An 5% coupon bond with 15 years until maturity is paying coupon interest annually.  If the bond’s yield to maturity is 7%, what is the bond's modified duration?Question 7Select one:a.9.73 yearsb.16.13 yearsc.10.41 yearsd.8.12 years

To calculate the modified duration of a bond, we need to use the formula:

Modified Duration = Macaulay Duration / (1 + (YTM/n))

However, the Macaulay Duration itself is a complex calculation that involves the present value of the bond's cash flows. It's not a straightforward calculation and requires knowledge of bond pricing.

Given the complexity of this calculation, it's not possible to provide a step-by-step solution without knowing the bond's face value and the market price.

However, I can tell you that the modified duration will be less than the bond's maturity (15 years in this case) because the bond's yield to maturity is greater than the coupon rate.

So, without doing the exact calculation, we can eliminate options b.16.13 years and c.10.41 years because they are greater than the bond's maturity.

Between a.9.73 years and d.8.12 years, without the exact calculation, it's not possible to determine the correct answer.

Please note that this is a simplified explanation and the actual calculation may give a slightly different result.

To calculate the modified duration of a bond, we need to use the formula:

Modified Duration = Macaulay Duration / (1 + (yield to maturity / number of periods))

First, we need to calculate the Macaulay Duration. The Macaulay Duration is the weighted average time until a bond's cash flows are received, and it is measured in years.

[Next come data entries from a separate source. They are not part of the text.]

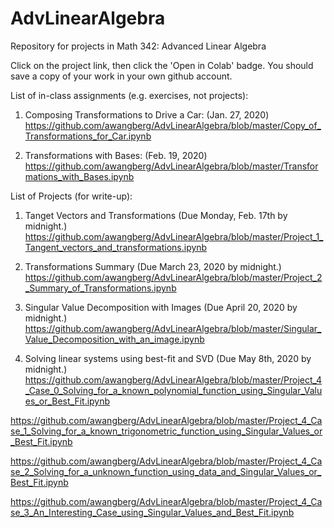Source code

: # AdvLinearAlgebra
Repository for projects in Math 342: Advanced Linear Algebra

Click on the project link, then click the 'Open in Colab' badge.  You should save a copy of your work in your own github account.

List of in-class assignments (e.g. exercises, not projects):

1)  Composing Transformations to Drive a Car:  (Jan. 27, 2020)
     https://github.com/awangberg/AdvLinearAlgebra/blob/master/Copy_of_Transformations_for_Car.ipynb

2)  Transformations with Bases:  (Feb. 19, 2020)
     https://github.com/awangberg/AdvLinearAlgebra/blob/master/Transformations_with_Bases.ipynb


List of Projects (for write-up):

1) Tanget Vectors and Transformations  (Due Monday, Feb. 17th by midnight.)  https://github.com/awangberg/AdvLinearAlgebra/blob/master/Project_1_Tangent_vectors_and_transformations.ipynb

2) Transformations Summary (Due March 23, 2020 by midnight.)
  https://github.com/awangberg/AdvLinearAlgebra/blob/master/Project_2_Summary_of_Transformations.ipynb

3) Singular Value Decomposition with Images (Due April 20, 2020 by midnight.)
  https://github.com/awangberg/AdvLinearAlgebra/blob/master/Singular_Value_Decomposition_with_an_image.ipynb

4) Solving linear systems using best-fit and SVD (Due May 8th, 2020 by midnight.)
  https://github.com/awangberg/AdvLinearAlgebra/blob/master/Project_4_Case_0_Solving_for_a_known_polynomial_function_using_Singular_Values_or_Best_Fit.ipynb
  
  https://github.com/awangberg/AdvLinearAlgebra/blob/master/Project_4_Case_1_Solving_for_a_known_trigonometric_function_using_Singular_Values_or_Best_Fit.ipynb
  
  https://github.com/awangberg/AdvLinearAlgebra/blob/master/Project_4_Case_2_Solving_for_a_unknown_function_using_data_and_Singular_Values_or_Best_Fit.ipynb
  
  https://github.com/awangberg/AdvLinearAlgebra/blob/master/Project_4_Case_3_An_Interesting_Case_using_Singular_Values_and_Best_Fit.ipynb
  
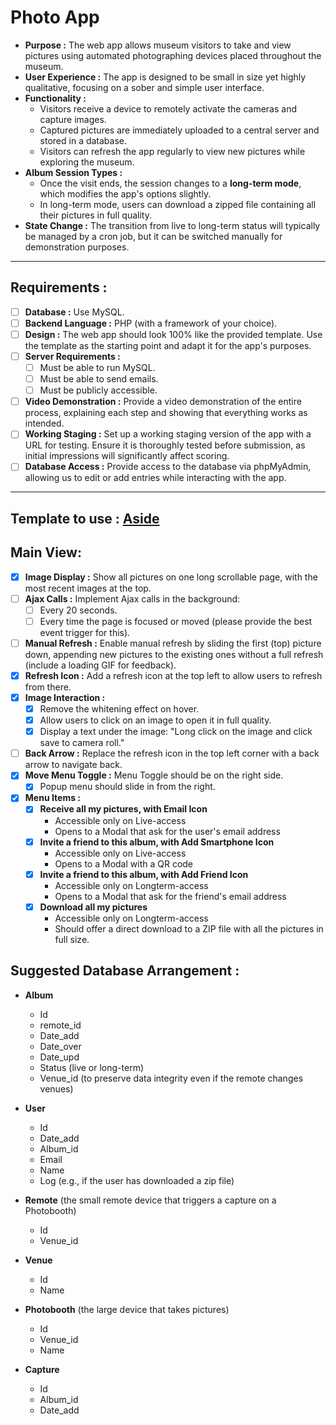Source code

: # Photo App

* __Purpose :__ The web app allows museum visitors to take and view pictures using automated photographing devices placed throughout the museum.
* __User Experience :__ The app is designed to be small in size yet highly qualitative, focusing on a sober and simple user interface.
* __Functionality :__ 
    * Visitors receive a device to remotely activate the cameras and capture images.
    * Captured pictures are immediately uploaded to a central server and stored in a database.
    * Visitors can refresh the app regularly to view new pictures while exploring the museum.
* __Album Session Types :__
    * Once the visit ends, the session changes to a **long-term mode**, which modifies the app's options slightly.
    * In long-term mode, users can download a zipped file containing all their pictures in full quality.
* __State Change :__ The transition from live to long-term status will typically be managed by a cron job, but it can be switched manually for demonstration purposes.

---
## Requirements :

- [ ] __Database :__ Use MySQL.
- [ ] __Backend Language :__ PHP (with a framework of your choice).
- [ ] __Design :__ The web app should look 100% like the provided template. Use the template as the starting point and adapt it for the app's purposes.
- [ ] __Server Requirements :__
  - [ ] Must be able to run MySQL.
  - [ ] Must be able to send emails.
  - [ ] Must be publicly accessible.
- [ ] __Video Demonstration :__ Provide a video demonstration of the entire process, explaining each step and showing that everything works as intended.
- [ ] __Working Staging :__ Set up a working staging version of the app with a URL for testing. Ensure it is thoroughly tested before submission, as initial impressions will significantly affect scoring.
- [ ] __Database Access :__ Provide access to the database via phpMyAdmin, allowing us to edit or add entries while interacting with the app.

---
## Template to use : [Aside](https://uicookies.com/demo/theme/aside/)

## Main View:

- [x] __Image Display :__ Show all pictures on one long scrollable page, with the most recent images at the top.
- [ ] __Ajax Calls :__ Implement Ajax calls in the background:
  - [ ] Every 20 seconds.
  - [ ] Every time the page is focused or moved (please provide the best event trigger for this).
- [ ] __Manual Refresh :__ Enable manual refresh by sliding the first (top) picture down, appending new pictures to the existing ones without a full refresh (include a loading GIF for feedback).
- [x] __Refresh Icon :__ Add a refresh icon at the top left to allow users to refresh from there.
- [x] __Image Interaction :__ 
  - [x] Remove the whitening effect on hover.
  - [x] Allow users to click on an image to open it in full quality.
  - [x] Display a text under the image: "Long click on the image and click save to camera roll."
- [ ] __Back Arrow :__ Replace the refresh icon in the top left corner with a back arrow to navigate back.
- [x] __Move Menu Toggle :__ Menu Toggle should be on the right side.
    - [x] Popup menu should slide in from the right.
- [x] __Menu Items :__
    - [x] __Receive all my pictures, with Email Icon__ 
        * Accessible only on Live-access
        * Opens to a Modal that ask for the user's email address
    - [x] __Invite a friend to this album, with Add Smartphone Icon__
        * Accessible only on Live-access
        * Opens to a Modal with a QR code
    - [x] __Invite a friend to this album, with Add Friend Icon__
        * Accessible only on Longterm-access
        * Opens to a Modal that ask for the friend's email address
    - [x] __Download all my pictures__
        * Accessible only on Longterm-access
        * Should offer a direct download to a ZIP file with all the pictures in full size.
    
## Suggested Database Arrangement :

- __Album__
  - Id
  - remote_id
  - Date_add
  - Date_over
  - Date_upd
  - Status (live or long-term)
  - Venue_id (to preserve data integrity even if the remote changes venues)
  
- __User__
  - Id
  - Date_add
  - Album_id
  - Email
  - Name
  - Log (e.g., if the user has downloaded a zip file)

- __Remote__ (the small remote device that triggers a capture on a Photobooth)
  - Id
  - Venue_id

- __Venue__
  - Id
  - Name

- __Photobooth__ (the large device that takes pictures)
  - Id
  - Venue_id
  - Name

- __Capture__
  - Id
  - Album_id
  - Date_add
    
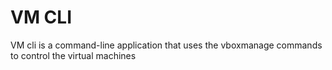# VM CLI
VM cli is a command-line application that uses the vboxmanage commands to control the virtual machines
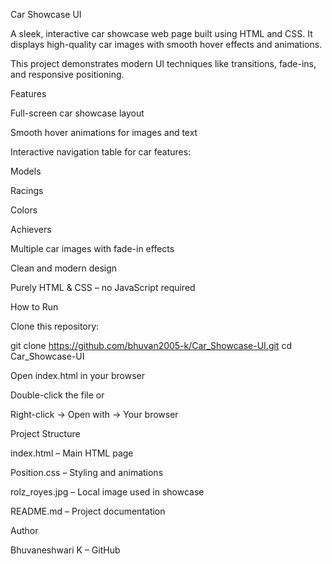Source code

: Car Showcase UI

A sleek, interactive car showcase web page built using HTML and CSS.
It displays high-quality car images with smooth hover effects and animations.

This project demonstrates modern UI techniques like transitions, fade-ins, and responsive positioning.

Features

Full-screen car showcase layout

Smooth hover animations for images and text

Interactive navigation table for car features:

Models

Racings

Colors

Achievers

Multiple car images with fade-in effects

Clean and modern design

Purely HTML & CSS – no JavaScript required

How to Run

Clone this repository:

git clone https://github.com/bhuvan2005-k/Car_Showcase-UI.git
cd Car_Showcase-UI


Open index.html in your browser

Double-click the file or

Right-click → Open with → Your browser

Project Structure

index.html – Main HTML page

Position.css – Styling and animations

rolz_royes.jpg – Local image used in showcase

README.md – Project documentation

Author

Bhuvaneshwari K – GitHub
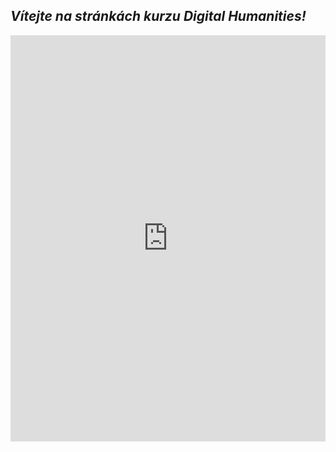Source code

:## _Vítejte na stránkách kurzu Digital Humanities!_
<iframe src='https://cdn.knightlab.com/libs/timeline3/latest/embed/index.html?source=11xCA8wZr-OS9UdFdJCO13YaLBkA87gYw_xwEOFtdE_c&font=Default&lang=en&initial_zoom=2&height=650' width='100%' height='650' webkitallowfullscreen mozallowfullscreen allowfullscreen frameborder='0'></iframe>

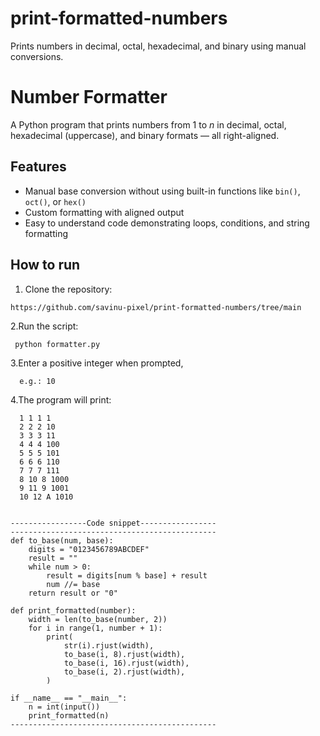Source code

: # print-formatted-numbers
Prints numbers in decimal, octal, hexadecimal, and binary using manual conversions.

# Number Formatter

A Python program that prints numbers from 1 to *n* in decimal, octal, hexadecimal (uppercase), and binary formats — all right-aligned.

## Features

- Manual base conversion without using built-in functions like `bin()`, `oct()`, or `hex()`
- Custom formatting with aligned output
- Easy to understand code demonstrating loops, conditions, and string formatting

## How to run

  1. Clone the repository:
 
    https://github.com/savinu-pixel/print-formatted-numbers/tree/main

  2.Run the script:

     python formatter.py

  3.Enter a positive integer when prompted,
          
      e.g.: 10
  
  4.The program will print:

      1 1 1 1
      2 2 2 10
      3 3 3 11
      4 4 4 100
      5 5 5 101
      6 6 6 110
      7 7 7 111
      8 10 8 1000
      9 11 9 1001
      10 12 A 1010


    -----------------Code snippet-----------------
    ----------------------------------------------
    def to_base(num, base):
        digits = "0123456789ABCDEF"
        result = ""
        while num > 0:
            result = digits[num % base] + result
            num //= base
        return result or "0"
    
    def print_formatted(number):
        width = len(to_base(number, 2))
        for i in range(1, number + 1):
            print(
                str(i).rjust(width),
                to_base(i, 8).rjust(width),
                to_base(i, 16).rjust(width),
                to_base(i, 2).rjust(width),
            )
    
    if __name__ == "__main__":
        n = int(input())
        print_formatted(n)
    ----------------------------------------------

The formula for Macaulay Duration is:

Macaulay Duration = (C / r) * (1 - (1 + r)^-n) + (FV / (r * (1 + r)^n))

Where: C = annual coupon payment = 5% of the bond's face value r = yield to maturity = 7% n = number of periods = 15 years FV = face value of the bond, which is typically $1000

Assuming a face value of $1000, the annual coupon payment would be$50.

Substituting these values into the formula, we get:

Macaulay Duration = (50 / 0.07) * (1 - (1 + 0.07)^-15) + (1000 / (0.07 * (1 + 0.07)^15))

After calculating the Macaulay Duration, we can then substitute it into the formula for Modified Duration to get the final answer.

Please note that the calculation of Macaulay Duration involves complex mathematical operations, and the final answer will depend on the exact values obtained in these operations. Therefore, without a calculator or a computer program, it's not possible to provide the exact answer from the options given.